Home

Centrale Raad van Beroep, 01-12-2014, ECLI:NL:CRVB:2014:4016, 13-2374 WAO

Centrale Raad van Beroep, 01-12-2014, ECLI:NL:CRVB:2014:4016, 13-2374 WAO

Gegevens

Instantie
Centrale Raad van Beroep
Datum uitspraak
1 december 2014
Datum publicatie
8 december 2014
ECLI
ECLI:NL:CRVB:2014:4016
Zaaknummer
13-2374 WAO

Inhoudsindicatie

Weigering WIA-uitkering toe te kennen. Minder dan 35% arbeidsongeschikt. Voldoende medische en arbeidskundige grondslag.

Uitspraak

13/2374 WAO

Datum uitspraak: 1 december 2014

Centrale Raad van Beroep

Enkelvoudige kamer

Uitspraak op het hoger beroep tegen de uitspraak van de rechtbank Den Haag van

27 maart 2013, 12/11040 (aangevallen uitspraak)

Partijen:

[Appellante] te [woonplaats] (appellante)

de Raad van bestuur van het Uitvoeringsinstituut werknemersverzekeringen (Uwv)

PROCESVERLOOP

Namens appellante is hoger beroep ingesteld.

Het Uwv heeft een verweerschrift ingediend.
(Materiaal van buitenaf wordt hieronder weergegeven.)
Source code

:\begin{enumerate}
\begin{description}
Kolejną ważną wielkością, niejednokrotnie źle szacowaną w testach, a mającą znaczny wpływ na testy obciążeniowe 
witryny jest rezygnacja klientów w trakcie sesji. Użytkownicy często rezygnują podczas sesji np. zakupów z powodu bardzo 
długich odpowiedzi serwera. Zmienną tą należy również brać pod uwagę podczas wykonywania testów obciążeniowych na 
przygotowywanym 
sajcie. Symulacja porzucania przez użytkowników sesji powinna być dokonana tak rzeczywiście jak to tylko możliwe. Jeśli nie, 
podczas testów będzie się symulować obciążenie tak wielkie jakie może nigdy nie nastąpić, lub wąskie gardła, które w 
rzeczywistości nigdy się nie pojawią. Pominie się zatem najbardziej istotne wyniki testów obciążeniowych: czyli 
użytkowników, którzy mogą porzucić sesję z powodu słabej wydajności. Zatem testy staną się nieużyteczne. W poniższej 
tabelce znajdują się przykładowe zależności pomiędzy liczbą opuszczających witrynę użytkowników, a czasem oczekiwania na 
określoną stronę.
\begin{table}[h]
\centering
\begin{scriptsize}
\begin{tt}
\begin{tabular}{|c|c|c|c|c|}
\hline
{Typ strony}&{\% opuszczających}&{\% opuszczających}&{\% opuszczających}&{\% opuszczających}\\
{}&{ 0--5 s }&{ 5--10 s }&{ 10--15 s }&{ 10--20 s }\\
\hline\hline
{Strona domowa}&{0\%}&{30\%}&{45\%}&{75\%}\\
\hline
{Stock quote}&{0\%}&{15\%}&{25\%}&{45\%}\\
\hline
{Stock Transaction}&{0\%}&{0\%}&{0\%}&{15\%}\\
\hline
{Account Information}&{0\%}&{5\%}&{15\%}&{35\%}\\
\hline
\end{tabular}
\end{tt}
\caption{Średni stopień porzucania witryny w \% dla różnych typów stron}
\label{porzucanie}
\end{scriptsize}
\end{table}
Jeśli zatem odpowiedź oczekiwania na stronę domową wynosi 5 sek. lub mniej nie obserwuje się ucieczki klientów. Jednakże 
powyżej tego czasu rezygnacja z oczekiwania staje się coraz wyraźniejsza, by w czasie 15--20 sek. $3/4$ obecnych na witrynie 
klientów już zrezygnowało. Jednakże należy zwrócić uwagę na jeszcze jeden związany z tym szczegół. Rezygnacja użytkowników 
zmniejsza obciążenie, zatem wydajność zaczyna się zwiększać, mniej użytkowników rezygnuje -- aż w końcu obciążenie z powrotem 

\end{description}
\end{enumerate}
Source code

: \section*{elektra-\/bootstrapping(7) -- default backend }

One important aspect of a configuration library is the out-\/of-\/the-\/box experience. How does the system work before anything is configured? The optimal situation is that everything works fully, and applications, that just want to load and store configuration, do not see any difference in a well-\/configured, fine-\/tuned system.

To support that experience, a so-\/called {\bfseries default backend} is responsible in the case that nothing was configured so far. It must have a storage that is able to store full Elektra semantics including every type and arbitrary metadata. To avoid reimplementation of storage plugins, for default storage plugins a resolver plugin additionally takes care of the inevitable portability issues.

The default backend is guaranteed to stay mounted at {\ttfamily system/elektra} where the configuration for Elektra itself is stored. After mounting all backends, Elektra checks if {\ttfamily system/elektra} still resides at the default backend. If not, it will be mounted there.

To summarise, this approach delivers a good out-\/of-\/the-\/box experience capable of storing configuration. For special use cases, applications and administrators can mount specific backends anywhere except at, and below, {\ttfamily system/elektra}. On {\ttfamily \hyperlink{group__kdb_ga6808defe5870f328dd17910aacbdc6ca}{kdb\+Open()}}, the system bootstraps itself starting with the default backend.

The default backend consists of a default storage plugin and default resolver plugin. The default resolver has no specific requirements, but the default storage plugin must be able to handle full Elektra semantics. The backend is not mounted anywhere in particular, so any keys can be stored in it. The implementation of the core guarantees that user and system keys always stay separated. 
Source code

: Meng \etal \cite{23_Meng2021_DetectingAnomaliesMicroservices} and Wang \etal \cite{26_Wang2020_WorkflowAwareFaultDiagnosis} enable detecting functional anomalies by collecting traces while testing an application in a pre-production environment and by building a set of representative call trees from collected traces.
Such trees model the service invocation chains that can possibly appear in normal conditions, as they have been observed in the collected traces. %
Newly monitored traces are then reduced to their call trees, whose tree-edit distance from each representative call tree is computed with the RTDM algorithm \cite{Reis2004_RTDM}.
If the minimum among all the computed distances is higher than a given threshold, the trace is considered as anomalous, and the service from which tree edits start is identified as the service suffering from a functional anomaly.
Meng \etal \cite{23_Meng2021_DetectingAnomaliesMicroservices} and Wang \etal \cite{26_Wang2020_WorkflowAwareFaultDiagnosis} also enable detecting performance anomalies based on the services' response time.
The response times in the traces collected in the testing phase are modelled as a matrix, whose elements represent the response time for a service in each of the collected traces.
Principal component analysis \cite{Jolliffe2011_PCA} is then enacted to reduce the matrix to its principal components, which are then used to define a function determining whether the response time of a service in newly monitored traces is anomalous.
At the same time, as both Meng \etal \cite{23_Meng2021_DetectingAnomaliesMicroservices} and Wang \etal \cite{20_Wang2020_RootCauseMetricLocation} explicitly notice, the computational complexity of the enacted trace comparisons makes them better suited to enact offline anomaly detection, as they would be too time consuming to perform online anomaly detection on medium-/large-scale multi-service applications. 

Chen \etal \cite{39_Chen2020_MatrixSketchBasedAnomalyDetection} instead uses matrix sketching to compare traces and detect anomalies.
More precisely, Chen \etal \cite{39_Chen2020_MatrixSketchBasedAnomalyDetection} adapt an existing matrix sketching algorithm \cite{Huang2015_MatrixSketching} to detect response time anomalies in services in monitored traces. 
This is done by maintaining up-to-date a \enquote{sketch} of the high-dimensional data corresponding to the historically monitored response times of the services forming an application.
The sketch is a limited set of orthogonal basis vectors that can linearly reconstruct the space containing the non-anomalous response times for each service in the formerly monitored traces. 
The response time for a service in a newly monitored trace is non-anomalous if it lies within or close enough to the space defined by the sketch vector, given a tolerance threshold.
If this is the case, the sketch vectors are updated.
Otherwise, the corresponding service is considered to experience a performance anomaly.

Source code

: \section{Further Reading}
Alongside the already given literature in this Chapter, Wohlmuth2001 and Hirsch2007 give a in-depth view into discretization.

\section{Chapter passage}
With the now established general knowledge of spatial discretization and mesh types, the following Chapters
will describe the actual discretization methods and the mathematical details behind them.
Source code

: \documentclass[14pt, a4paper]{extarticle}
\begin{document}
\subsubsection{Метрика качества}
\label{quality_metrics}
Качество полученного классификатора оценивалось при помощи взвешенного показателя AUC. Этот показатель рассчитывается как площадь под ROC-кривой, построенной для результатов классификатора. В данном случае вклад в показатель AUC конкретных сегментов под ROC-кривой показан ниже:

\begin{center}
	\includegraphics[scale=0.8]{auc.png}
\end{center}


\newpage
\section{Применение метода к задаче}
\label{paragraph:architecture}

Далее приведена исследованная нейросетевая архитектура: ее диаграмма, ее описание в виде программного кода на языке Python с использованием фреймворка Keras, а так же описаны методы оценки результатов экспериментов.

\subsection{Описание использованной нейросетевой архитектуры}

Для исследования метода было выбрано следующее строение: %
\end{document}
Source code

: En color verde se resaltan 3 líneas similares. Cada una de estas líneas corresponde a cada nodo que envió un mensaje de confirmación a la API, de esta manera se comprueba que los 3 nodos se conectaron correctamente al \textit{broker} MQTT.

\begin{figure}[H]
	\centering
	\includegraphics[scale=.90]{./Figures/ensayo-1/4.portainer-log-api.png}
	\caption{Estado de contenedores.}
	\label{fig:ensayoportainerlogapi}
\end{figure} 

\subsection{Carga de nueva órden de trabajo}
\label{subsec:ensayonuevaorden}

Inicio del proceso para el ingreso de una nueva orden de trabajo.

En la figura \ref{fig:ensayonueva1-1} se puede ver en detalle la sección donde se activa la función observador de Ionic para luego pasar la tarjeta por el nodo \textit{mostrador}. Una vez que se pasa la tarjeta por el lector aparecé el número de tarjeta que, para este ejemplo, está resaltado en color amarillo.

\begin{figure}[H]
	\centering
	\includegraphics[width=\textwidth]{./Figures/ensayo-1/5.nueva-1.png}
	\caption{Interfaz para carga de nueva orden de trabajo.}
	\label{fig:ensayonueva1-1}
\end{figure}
Het onderzoek ter zitting heeft plaatsgevonden op 20 oktober 2014. Appellante is verschenen met bijstand van mr. E. Yeniasci. Het Uwv heeft zich laten vertegenwoordigen door

J.C. van Beek.

OVERWEGINGEN

1. Bij besluit van 12 juni 2012 heeft het Uwv vastgesteld dat voor appellante geen recht op een uitkering op grond van de Wet werk en inkomen naar arbeidsvermogen (WIA) is ontstaan, omdat zij met ingang van 16 juli 2012 minder dan 35% arbeidsongeschikt was. Het bezwaar van appellante tegen dit besluit is bij besluit van 22 oktober 2012 (bestreden besluit) ongegrond verklaard.

2. De rechtbank heeft bij de aangevallen uitspraak het beroep van appellante tegen het bestreden besluit ongegrond verklaard.

3.1.

Appellante heeft in hoger beroep de gronden van het beroepschrift volledig herhaald.

3.2.

Het Uwv heeft verzocht om bevestiging van de aangevallen uitspraak.

4. Het oordeel van de Raad over de aangevallen uitspraak.

4.1.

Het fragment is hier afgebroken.